Supermarkets: The Key To The Norwegian Soul

When traveling abroad there are many ways to learn about local culture. Taking a stroll down a local supermarket's aisles can help you understand, just a little, about local tastes and preferences.

In Svolvaer I was a frequent visitor to the Mega Coop, Coop being a chain (I was told government-owned, but I'm not entirely sure about that) with varying size stores depending on the needs of the community. In Svolvaer (as in Rørvik and other towns I visited) it was located within the Amfi indoor shopping mall.

The importance of fish is obvious from that section of the supermarket. According to one of the desk clerks at Svinøya Rorbuer the Mega Coop is the best place to buy seafood, the only better being the fish sold by a vendor who irregularly appears at the town square.  I purchased half a kilo of rekke (shrimp) to cook in our cottage and can vouch for the quality.

While the fish department was staffed for special orders and personal service, all the meats were pre-packaged, including cold cuts. Likewise the potato, shrimp and similar salads came pre-packaged.

Although the depth of selection is limited (you won't find six brands of toilet paper) the breadth was more than adequate, the shelves stocked for every need.

After multiple trips, I wonder how much home cooking Norwegians do. The aisles were filled with convenience foods, including the Toro brand which Sonia Wallace said provides the base for an excellent fish soup. (I'm dubious about that.) Mexican appears to be big.

As in American supermarkets, beverages took up considerable space, especially beer. As previously noted, it's a lot less expensive to buy your beer at a retail store than at a bar or restaurant: you save about 50 percent. All the popular Norwegian and many some international brands were available.

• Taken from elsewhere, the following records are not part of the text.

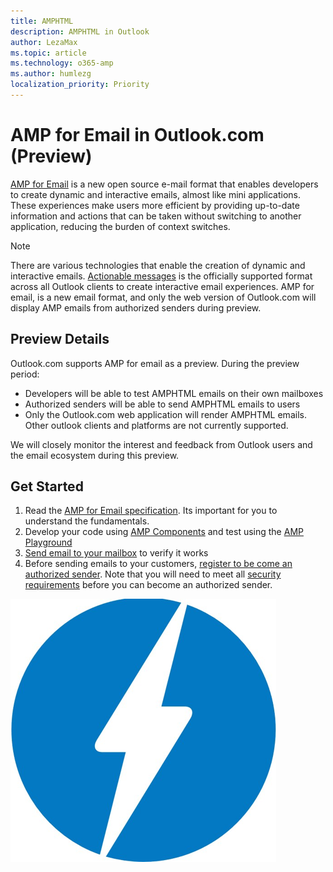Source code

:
 ```yaml
---
title: AMPHTML
description: AMPHTML in Outlook
author: LezaMax
ms.topic: article
ms.technology: o365-amp
ms.author: humlezg
localization_priority: Priority
---
```


# AMP for Email in Outlook.com (Preview)

[AMP for Email](https://amp.dev/about/email.html) is a new open source e-mail format that enables developers to create dynamic and interactive emails, almost like mini applications. These experiences make users more efficient by providing up-to-date information and actions that can be taken without switching to another application, reducing the burden of context switches. 

> [!NOTE]
> There are various technologies that enable the creation of dynamic and interactive emails. [Actionable messages](https://docs.microsoft.com/en-us/outlook/actionable-messages/) is the officially supported format across all Outlook clients to create interactive email experiences. AMP for email, is a new email format, and only the web version of Outlook.com will display AMP emails from authorized senders during preview.

## Preview Details

Outlook.com supports AMP for email as a preview. During the preview period:

- Developers will be able to test AMPHTML emails on their own mailboxes
- Authorized senders will be able to send AMPHTML emails to users
- Only the Outlook.com web application will render AMPHTML emails. Other outlook clients and platforms are not currently supported. 

We will closely monitor the interest and feedback from Outlook users and the email ecosystem during this preview. 

## Get Started

1. Read the [AMP for Email specification](https://amp.dev/documentation/guides-and-tutorials/learn/amp-email-format). Its important for you to understand the fundamentals.
1. Develop your code using [AMP Components](https://amp.dev/documentation/components/?format=email) and test using the [AMP Playground](https://playground.amp.dev/?runtime=amp4email)
1. [Send email to your mailbox](test-amp-email.md) to verify it works
1. Before sending emails to your customers, [register to be come an authorized sender](register-outlook.md). Note that you will need to meet all [security requirements](security-requiremets) before you can become an authorized sender.


![This is a logo](images/logo.png)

For more interesting beers you have to visit Vinmonopolet, the state wine and liquor monopoly. (Just like Pennsylvania!) On its shelves I spied some great Belgian beers at about the same price I'd pay in Philadelphia (NOK 50, or about $8, for a Westmalle Tripple, as an example). Most of the inventory was devoted to wine, though there were plenty of distilled spirits, especially cognac. Not nearly as extensive was the selection of aquavits: maybe a dozen, just a few more than you'd find at many bars.